Listed records –
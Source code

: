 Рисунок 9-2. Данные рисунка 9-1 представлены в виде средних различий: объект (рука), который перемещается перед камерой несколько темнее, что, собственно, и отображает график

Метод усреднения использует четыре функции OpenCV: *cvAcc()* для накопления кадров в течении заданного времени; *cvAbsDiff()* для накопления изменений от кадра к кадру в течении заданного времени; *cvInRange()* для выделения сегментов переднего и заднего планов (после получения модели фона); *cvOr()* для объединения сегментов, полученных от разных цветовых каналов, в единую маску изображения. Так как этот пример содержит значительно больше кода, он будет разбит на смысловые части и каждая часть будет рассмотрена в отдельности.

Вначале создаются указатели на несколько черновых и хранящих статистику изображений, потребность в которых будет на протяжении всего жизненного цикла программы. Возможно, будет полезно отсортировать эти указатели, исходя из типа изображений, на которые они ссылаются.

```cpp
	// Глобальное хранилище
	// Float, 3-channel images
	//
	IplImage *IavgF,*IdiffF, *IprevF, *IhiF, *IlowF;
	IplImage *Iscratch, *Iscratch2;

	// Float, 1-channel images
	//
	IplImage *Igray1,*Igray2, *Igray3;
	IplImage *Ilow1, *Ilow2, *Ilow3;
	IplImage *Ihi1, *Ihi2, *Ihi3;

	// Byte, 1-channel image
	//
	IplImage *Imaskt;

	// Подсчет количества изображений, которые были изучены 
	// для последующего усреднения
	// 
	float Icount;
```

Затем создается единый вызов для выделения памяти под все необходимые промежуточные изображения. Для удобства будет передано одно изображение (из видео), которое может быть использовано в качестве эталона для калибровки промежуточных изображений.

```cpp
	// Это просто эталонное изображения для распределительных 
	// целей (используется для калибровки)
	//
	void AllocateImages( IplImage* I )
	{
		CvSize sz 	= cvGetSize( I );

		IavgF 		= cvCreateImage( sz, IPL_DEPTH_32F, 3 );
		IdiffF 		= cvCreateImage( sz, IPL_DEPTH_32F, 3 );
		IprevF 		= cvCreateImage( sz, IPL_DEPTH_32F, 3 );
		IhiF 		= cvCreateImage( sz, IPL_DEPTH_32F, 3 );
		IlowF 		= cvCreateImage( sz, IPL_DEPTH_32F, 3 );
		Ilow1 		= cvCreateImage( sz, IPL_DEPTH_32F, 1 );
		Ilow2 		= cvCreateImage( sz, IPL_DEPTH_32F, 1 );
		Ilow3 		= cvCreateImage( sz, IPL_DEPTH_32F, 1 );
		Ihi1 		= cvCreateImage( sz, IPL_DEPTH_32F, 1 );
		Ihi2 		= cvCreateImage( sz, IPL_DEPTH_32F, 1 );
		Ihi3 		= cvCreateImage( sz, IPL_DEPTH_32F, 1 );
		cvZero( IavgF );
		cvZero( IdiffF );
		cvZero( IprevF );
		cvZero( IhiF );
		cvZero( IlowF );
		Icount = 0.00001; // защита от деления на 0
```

Directions – From the first line of the records to the line containing "и отображает график", inclusive, transcribe everything exactly and leave out the rest.

Solution to this problem –
Source code

: Рисунок 9-2. Данные рисунка 9-1 представлены в виде средних различий: объект (рука), который перемещается перед камерой несколько темнее, что, собственно, и отображает график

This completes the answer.